Assigned task.
Among the entries below, count the lines that contain the word "favoritos". Write down only the total.

[Dataset entries]
----
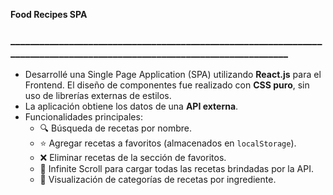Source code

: **Food Recipes SPA**
### _________________________________________________________________________________________________________________________
- Desarrollé una Single Page Application (SPA) utilizando **React.js** para el Frontend. El diseño de componentes fue realizado con **CSS puro**, sin uso de librerías externas de estilos.
- La aplicación obtiene los datos de una **API externa**.
- Funcionalidades principales:
  - 🔍 Búsqueda de recetas por nombre.
  - ⭐ Agregar recetas a favoritos (almacenados en `localStorage`).
  - ❌ Eliminar recetas de la sección de favoritos.
  - 🔄 Infinite Scroll para cargar todas las recetas brindadas por la API.
  - 🥑 Visualización de categorías de recetas por ingrediente.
----
Your response.
2